Bütün gün başka ziyaretçim olmadı. Akşam çöktüğündeyse kabuslarımın mimarı geldi ve hiç kalkmadan oturmaya devam ettiğim balkonda karşıma oturarak elindeki paketi masanın üzerine bıraktı.
"Ev yemeklerinden sıkılmışsındır diye pizza aldırdım."
Cevap vermedim. Her zamanki gibi sessizdim. Yaktığı sigarasının dumanını havaya üfledi. "Soğutma istersen." deyince pizza kutusunu poşetten çıkardım ve kutunun kapağını açtım.
İştahım yoktu ama karşımdakinin bakışları üzerimdeydi ve o bakışlarda çok fazla anlam vardı.
İçinden bir dilim alıp ısırdım ve yutabilmek için uzun bir süre çiğnemek zorunda kaldım. Pizza dilimini kutuya bırakıp yüzüne baktım. "Bir şey isteyebilir miyim?" dedim titreyen sesimle. Muhtemelen kızacaktı ama Yaralı'dan istesemde yine onun onayı olmadan vermezdi.
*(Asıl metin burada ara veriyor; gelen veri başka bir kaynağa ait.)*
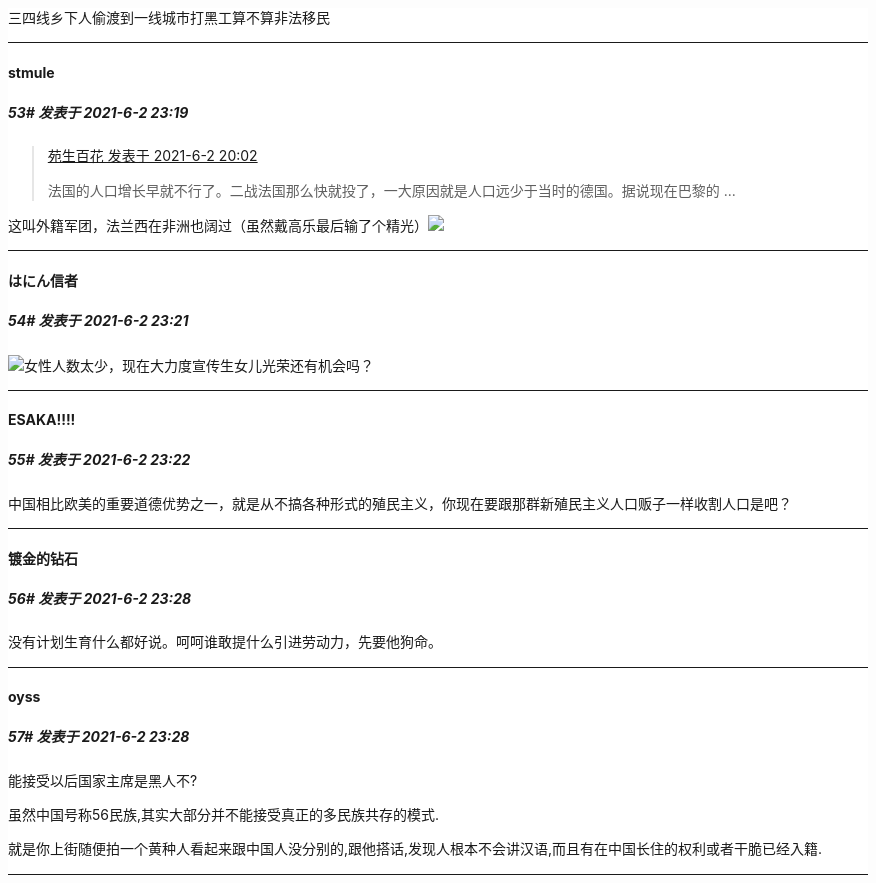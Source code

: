
三四线乡下人偷渡到一线城市打黑工算不算非法移民


*****

####  stmule  
##### 53#       发表于 2021-6-2 23:19


<blockquote><a href="httphttps://bbs.saraba1st.com/2b/forum.php?mod=redirect&amp;goto=findpost&amp;pid=51453291&amp;ptid=2007705" target="_blank">苑生百花 发表于 2021-6-2 20:02</a>

法国的人口增长早就不行了。二战法国那么快就投了，一大原因就是人口远少于当时的德国。据说现在巴黎的 ...</blockquote>
这叫外籍军团，法兰西在非洲也阔过（虽然戴高乐最后输了个精光）<img src="https://static.saraba1st.com/image/smiley/face2017/245.png" referrerpolicy="no-referrer">


*****

####  はにん信者  
##### 54#       发表于 2021-6-2 23:21


<img src="https://static.saraba1st.com/image/smiley/face2017/009.gif" referrerpolicy="no-referrer">女性人数太少，现在大力度宣传生女儿光荣还有机会吗？


*****

####  ESAKA!!!!  
##### 55#       发表于 2021-6-2 23:22


中国相比欧美的重要道德优势之一，就是从不搞各种形式的殖民主义，你现在要跟那群新殖民主义人口贩子一样收割人口是吧？


*****

####  镀金的钻石  
##### 56#       发表于 2021-6-2 23:28


没有计划生育什么都好说。呵呵谁敢提什么引进劳动力，先要他狗命。


*****

####  oyss  
##### 57#       发表于 2021-6-2 23:28


能接受以后国家主‎席是黑人不?


虽然中国号称56民族,其实大部分并不能接受真正的多民族共存的模式.


就是你上街随便拍一个黄种人看起来跟中国人没分别的,跟他搭话,发现人根本不会讲汉语,而且有在中国长住的权利或者干脆已经入籍.


*****
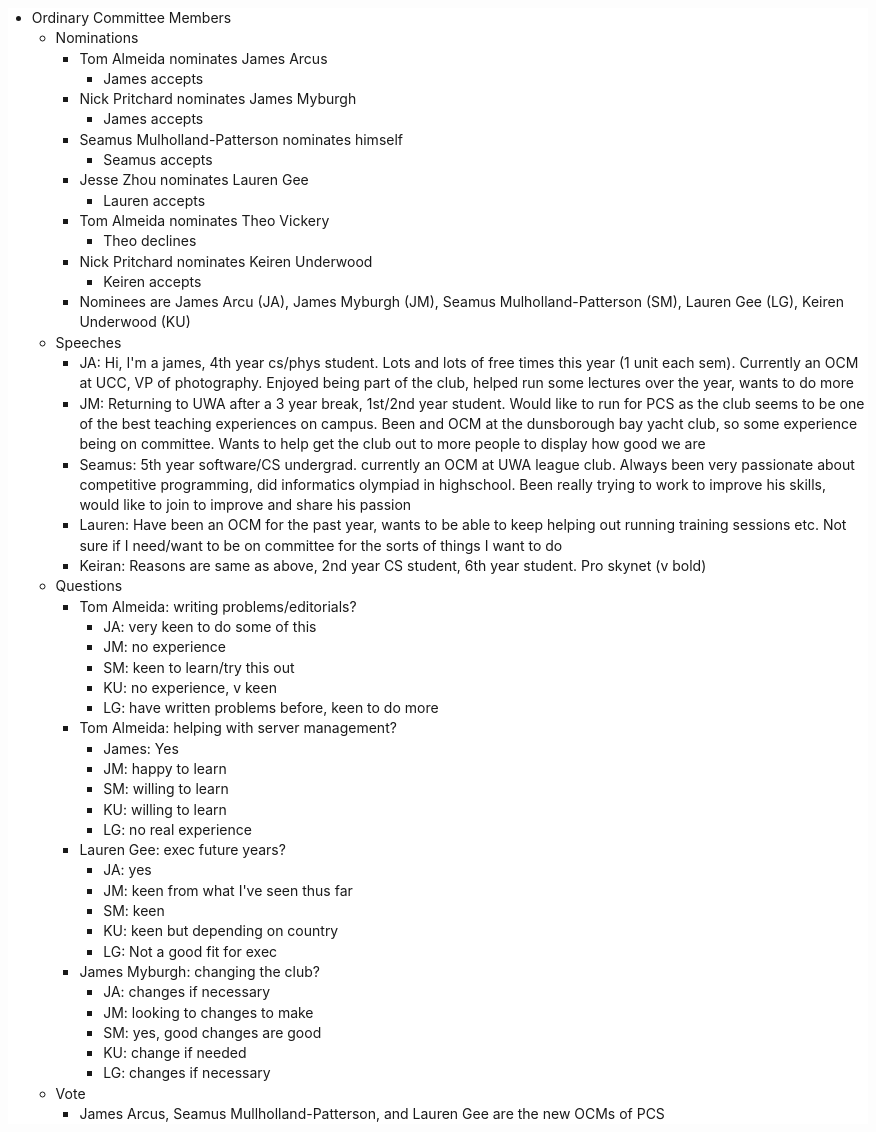 - Ordinary Committee Members
  - Nominations
    - Tom Almeida nominates James Arcus
      - James accepts
    - Nick Pritchard nominates James Myburgh
      - James accepts
    - Seamus Mulholland-Patterson nominates himself
      - Seamus accepts
    - Jesse Zhou nominates Lauren Gee 
      - Lauren accepts
    - Tom Almeida nominates Theo Vickery
      - Theo declines
    - Nick Pritchard nominates Keiren Underwood
      - Keiren accepts
    - Nominees are James Arcu (JA), James Myburgh (JM), Seamus Mulholland-Patterson (SM), Lauren Gee (LG), Keiren Underwood (KU)
  - Speeches
    - JA: Hi, I'm a james, 4th year cs/phys student. Lots and lots of free times this year (1 unit each sem). Currently an OCM at UCC, VP of photography. Enjoyed being part of the club, helped run some lectures over the year, wants to do more
    - JM: Returning to UWA after a 3 year break, 1st/2nd year student. Would like to run for PCS as the club seems to be one of the best teaching experiences on campus. Been and OCM at the dunsborough bay yacht club, so some experience being on committee. Wants to help get the club out to more people to display how good we are
    - Seamus: 5th year software/CS undergrad. currently an OCM at UWA league club. Always been very passionate about competitive programming, did informatics olympiad in highschool. Been really trying to work to improve his skills, would like to join to improve and share his passion
    - Lauren: Have been an OCM for the past year, wants to be able to keep helping out running training sessions etc. Not sure if I need/want to be on committee for the sorts of things I want to do
    - Keiran: Reasons are same as above, 2nd year CS student, 6th year student. Pro skynet (v bold)
  - Questions
    - Tom Almeida: writing problems/editorials?
      - JA: very keen to do some of this
      - JM: no experience
      - SM: keen to learn/try this out
      - KU: no experience, v keen
      - LG: have written problems before, keen to do more
    - Tom Almeida: helping with server management?
      - James: Yes
      - JM: happy to learn
      - SM: willing to learn
      - KU: willing to learn
      - LG: no real experience
    - Lauren Gee: exec future years?
      - JA: yes
      - JM: keen from what I've seen thus far
      - SM: keen
      - KU: keen but depending on country
      - LG: Not a good fit for exec
    - James Myburgh: changing the club?
      - JA: changes if necessary
      - JM: looking to changes to make
      - SM: yes, good changes are good
      - KU: change if needed
      - LG: changes if necessary
  - Vote
    - James Arcus, Seamus Mullholland-Patterson, and Lauren Gee are the new OCMs of PCS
"İste bakalım." dedi ikinci sigarasını yakarken.
"Uyku ilacı." Söylemekten vazgeçmemek için bir anda söylemiştim. Son bir aydır doğru düzgün uyuyamıyordum. Her gece Ahmet ile dolu kabuslarla boğuşuyordum ve gündüz karşımda gece kabuslarımda görmek tamamen bitkin düşürmüştü.
"Seni ilaçlarla uyuyan bir bağımlıya dönüştürmeyeceğim." dedi. Kızmamış onun yerine sakince söylemişti.
Daha fazla üstelemedim. Şansımı denemiştim ama olmamıştı. Israr edip öfkesini çağırmaya gerek yoktu.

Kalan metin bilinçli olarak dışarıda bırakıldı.